The Armbender ~ Official Journal of the WAF ~ was put to sleep, laid to rest, etc 2 years ago after 30+ years of publication. It was the first armwrestling magazine and only WAF magazine.
Let me tell you, you will spend thousands of hours and thousands of dollars to do this. You MUST travel to events in order to cover them, you MUST travel to get interviews, you MUST travel to get photos, etc. Your travel expenses alone will become ridiculous.
This is also not a venture you can do "in your spare time". It requires way too many hours.
You will find people that will tell you they'll be more than happy to help. When the smoke clears, you'll be standing by yourself, doing it yourself. People are willing to help out when they can, but cost and time will prohibit them from working as much as you will need.

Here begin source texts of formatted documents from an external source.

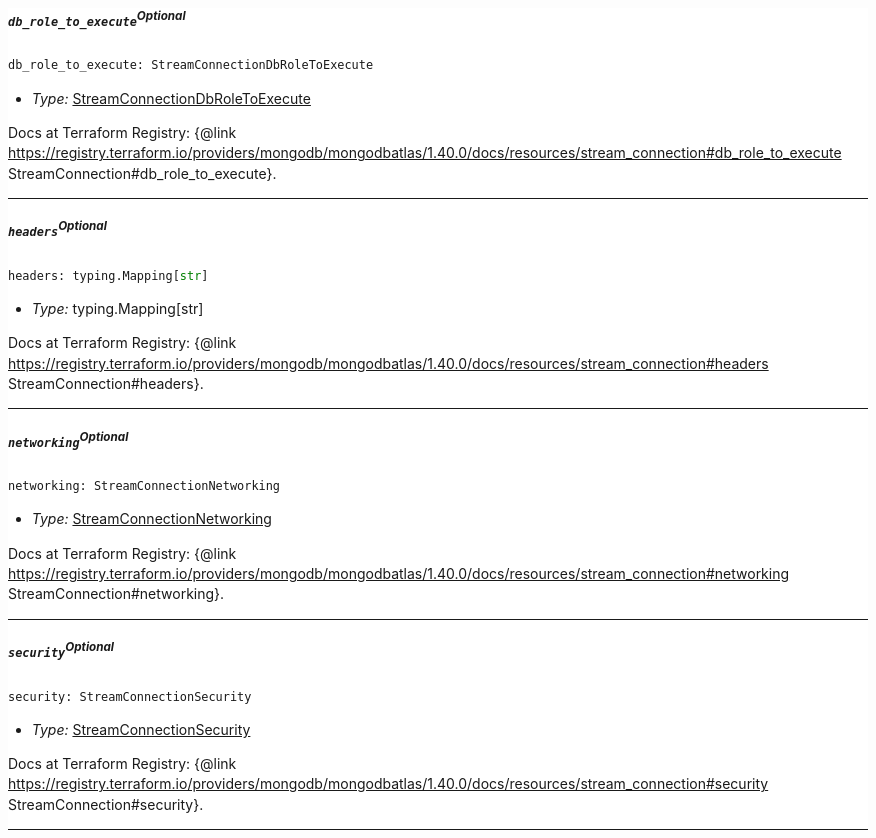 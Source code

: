 ##### `db_role_to_execute`<sup>Optional</sup> <a name="db_role_to_execute" id="@cdktf/provider-mongodbatlas.streamConnection.StreamConnectionConfig.property.dbRoleToExecute"></a>

```python
db_role_to_execute: StreamConnectionDbRoleToExecute
```

- *Type:* <a href="#@cdktf/provider-mongodbatlas.streamConnection.StreamConnectionDbRoleToExecute">StreamConnectionDbRoleToExecute</a>

Docs at Terraform Registry: {@link https://registry.terraform.io/providers/mongodb/mongodbatlas/1.40.0/docs/resources/stream_connection#db_role_to_execute StreamConnection#db_role_to_execute}.

---

##### `headers`<sup>Optional</sup> <a name="headers" id="@cdktf/provider-mongodbatlas.streamConnection.StreamConnectionConfig.property.headers"></a>

```python
headers: typing.Mapping[str]
```

- *Type:* typing.Mapping[str]

Docs at Terraform Registry: {@link https://registry.terraform.io/providers/mongodb/mongodbatlas/1.40.0/docs/resources/stream_connection#headers StreamConnection#headers}.

---

##### `networking`<sup>Optional</sup> <a name="networking" id="@cdktf/provider-mongodbatlas.streamConnection.StreamConnectionConfig.property.networking"></a>

```python
networking: StreamConnectionNetworking
```

- *Type:* <a href="#@cdktf/provider-mongodbatlas.streamConnection.StreamConnectionNetworking">StreamConnectionNetworking</a>

Docs at Terraform Registry: {@link https://registry.terraform.io/providers/mongodb/mongodbatlas/1.40.0/docs/resources/stream_connection#networking StreamConnection#networking}.

---

##### `security`<sup>Optional</sup> <a name="security" id="@cdktf/provider-mongodbatlas.streamConnection.StreamConnectionConfig.property.security"></a>

```python
security: StreamConnectionSecurity
```

- *Type:* <a href="#@cdktf/provider-mongodbatlas.streamConnection.StreamConnectionSecurity">StreamConnectionSecurity</a>

Docs at Terraform Registry: {@link https://registry.terraform.io/providers/mongodb/mongodbatlas/1.40.0/docs/resources/stream_connection#security StreamConnection#security}.

---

Everything costs money! Travel, hotel, meals, cameras, memory sticks/photo printing, computer programs, printer, etc. You have to find a professional printer to actually print and bind the magazine. That's a fun project. And be prepared - sit down when they give you a price.
I "acquired" the Armbender in 2000. Not having a clue as to how to put together a magazine, having to learn it on my own, finding a printer, etc. It was fun, challenging, and a nightmare. I wouldn't trade my experience with it for anything and truthfully I hated to stop. Cost alone will stop you from being able to maintain a magazine for any length of time.
People want news and they want it to be current. The day of the internet was a great thing and a bad thing. No one wants to read a magazine after they already know the news. Time plays a huge factor.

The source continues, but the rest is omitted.